COMO ME ENCANTAN LOS TIOS!!!
A través de esta vida, me he dado cuenta que la única cosa que me separa de los heterosexuales hombres es mi gusto por los tíos. Por lo demás soy exactamente igual de lujurioso, verde y baboso, voyeur o fisgón que cualquier hombre, sólo que yo volteo a ver a los tíos.
Pero a la vez me pasa lo que a otros, de repente estoy de lujurioso con cada esperpento, que sólo Dios sabe por que, pero ahí está uno babeando e imaginando todo lo que podría hacer uno con esas piernas o esos bultos que asoman el pantalón.
Es por eso que no me pregunto jamás lo que pasa por la mente de los otros hombres, por que lo sé y lo vivo en carne propia, sólo que la carne que volteo a ver es la de otros cuates, no la de las chicas, y me encanta, me encanta de verdad toda la variedad de hombres que puede uno encontrar en la calle y la forma tan lujuriosa en los que los puedes mirar. Es como yo digo las contadas veces que me he ido a confesar es que tengo dos pecados: que soy mentiroso ( hay que mentir cuando se va uno de parranda) y lujurioso.

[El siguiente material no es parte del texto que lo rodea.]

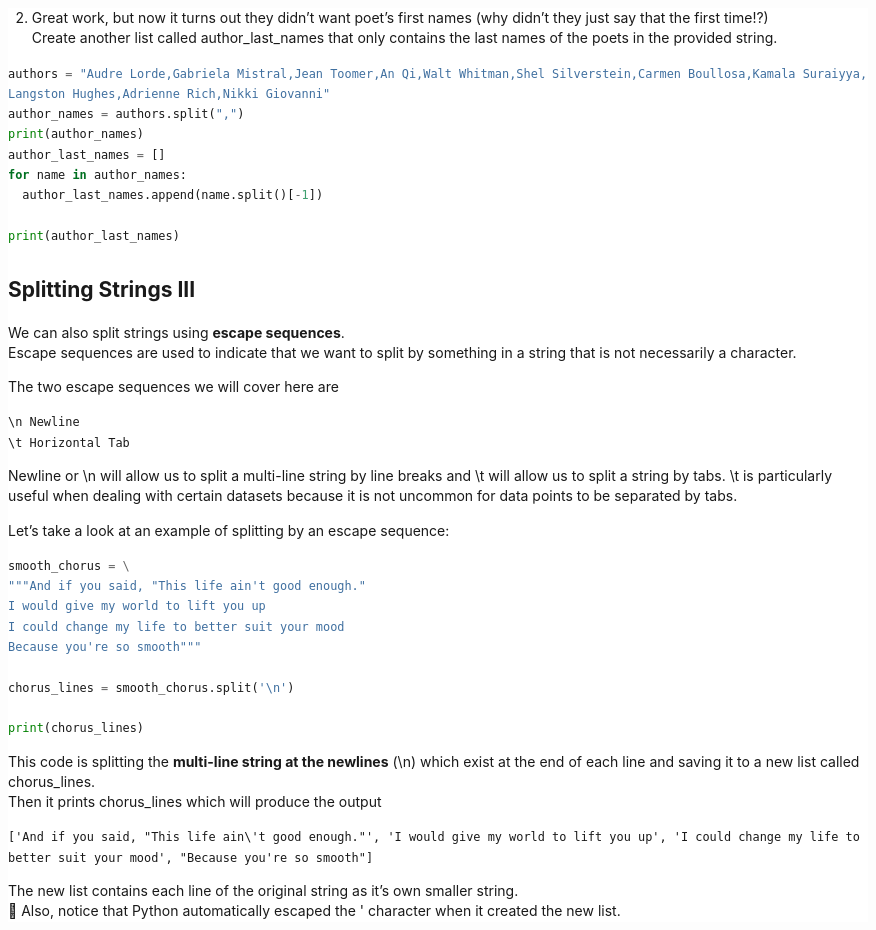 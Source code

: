 2. Great work, but now it turns out they didn’t want poet’s first names (why didn’t they just say that the first time!?)  
Create another list called author_last_names that only contains the last names of the poets in the provided string.

```py
authors = "Audre Lorde,Gabriela Mistral,Jean Toomer,An Qi,Walt Whitman,Shel Silverstein,Carmen Boullosa,Kamala Suraiyya,Langston Hughes,Adrienne Rich,Nikki Giovanni"
author_names = authors.split(",")
print(author_names)
author_last_names = []
for name in author_names:
  author_last_names.append(name.split()[-1])
  
print(author_last_names)
```


## Splitting Strings III

We can also split strings using **escape sequences**.   
Escape sequences are used to indicate that we want to split by something in a string that is not necessarily a character. 

The two escape sequences we will cover here are

    \n Newline
    \t Horizontal Tab

Newline or \n will allow us to split a multi-line string by line breaks and \t will allow us to split a string by tabs. \t is particularly useful when dealing with certain datasets because it is not uncommon for data points to be separated by tabs.

Let’s take a look at an example of splitting by an escape sequence:

```py
smooth_chorus = \
"""And if you said, "This life ain't good enough."
I would give my world to lift you up
I could change my life to better suit your mood
Because you're so smooth"""
 
chorus_lines = smooth_chorus.split('\n')
 
print(chorus_lines)
```

This code is splitting the **multi-line string at the newlines** (\n) which exist at the end of each line and saving it to a new list called chorus_lines.  
Then it prints chorus_lines which will produce the output

```
['And if you said, "This life ain\'t good enough."', 'I would give my world to lift you up', 'I could change my life to better suit your mood', "Because you're so smooth"]
```

The new list contains each line of the original string as it’s own smaller string.  
:memo: Also, notice that Python automatically escaped the ' character when it created the new list.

Lo que me pregunto ahora es que si las mujeres también voltean a ver las pollas de los hombres que van por la calle, o por ejemplo, tenía un jueguito en el que me quedaba sentado en la estación del metro por las mañanas, y luego me ponía a adivinar que hombre tenía la polla dura al bajarse del metro, por que con eso que cuando uno se estpa medio durmiendo por la mañana el mounstro despierta con tal ímpetu que sólo una buena paja, o la prisa, te lo pueden volver a dormir.
No sé si es bueno o malo, voltear a ver a los que van en bicicleta, o a los que andan en shorts cuando se van a hacer jogging, o los que te enseñan los pelos del pecho(aqui en México no es muy común). Para mi no hay más excitación que los velludos, sobre todo aquellos que se estiran y te dejan ver los pelos de la panza y el ombligo. Eso me pone súper caliente, en verdad. O la forma en que se les marca el bultito a los que usan spandex en las bicicletas o los bailarines de ballet, que además se acompañan de unas enormes y exquisitas piernas.
La verdad es qu eno entiendo a las mujeres que no les gustan los pelos de los hombres, es una parte intrínseca de nosotros y parte de nuestro encanto, si tienes pelos para que quitártelos, al contrario, hay que usarlos como parte del atractivo, o los futbolistas que se rasuran las piernas, o los clavadistas y nadadores que se rasuran todo el cuerpo. Puffff!!!, ni modo, lo bueno que en la calle hay tanto que ver, que no dejo de voltear, esperando la próxima vez que vaya a la iglesia a confesarme y tenga que declarar abiertamente mi lujuria.
Abur!!!

Miguel dijo
No sabes cómo te entiendo. A mi me pasa igual. Solo que no me confieso. Jajajaja.